Is the damage of a Battle Master fighter's Sweeping Attack maneuver doubled on a crit to the 2nd target?

Role-playing Games Asked by user28536 on December 1, 2020

Battle Master fighters have the Sweeping Attack maneuver (PHB, p. 74), which lets the user use a superiority die to hit another nearby target. If the original attack roll would have hit the second target, then it takes damage from the superiority die.

It’s unclear whether the attack roll is used, or just the number.

Would the damage dice being doubled from a crit apply to the 2nd target as well?

"With this Maneuver in particular the phrase "with the same attack" is used; you are not making a new attack, and so the damage from the superiority die is also part of the original attack's damage roll."

also, the maneuver text doesnt say you add the superiority die as damage to the primary target. Other maneuvers where that happens, is stated out that it adds to the damage.

If that were the case, the sentence would be something like this: "When you hit a creature with a melee weapon attack, you can expend one superiority die and add it to the attack's damage roll. You then attempt to damage another creature with the same attack."

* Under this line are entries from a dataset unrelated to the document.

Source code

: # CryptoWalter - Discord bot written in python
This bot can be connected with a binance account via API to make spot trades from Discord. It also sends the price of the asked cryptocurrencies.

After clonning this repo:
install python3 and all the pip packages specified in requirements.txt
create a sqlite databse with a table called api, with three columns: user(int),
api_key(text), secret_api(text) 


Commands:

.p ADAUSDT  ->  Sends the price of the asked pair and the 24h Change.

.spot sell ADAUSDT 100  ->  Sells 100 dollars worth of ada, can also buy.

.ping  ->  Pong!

Answered by Riveter on December 1, 2020

The Superiority die here is not affected by a critical hit

The section on "Critical Hits" states (emphasis mine):

When you score a critical hit, you get to roll extra dice for the attack's damage against the target. Roll all of the attack's damage dice twice and add them together.

The Sweeping Attack Maneuver states (emphasis mine):

When you hit a creature with a melee weapon attack, you can expend one superiority die to attempt to damage another creature with the same attack. Choose another creature within 5 feet of the original target and within your reach. If the original attack roll would hit the second creature, it takes damage equal to the number you roll on your superiority die. The damage is of the same type dealt by the original attack.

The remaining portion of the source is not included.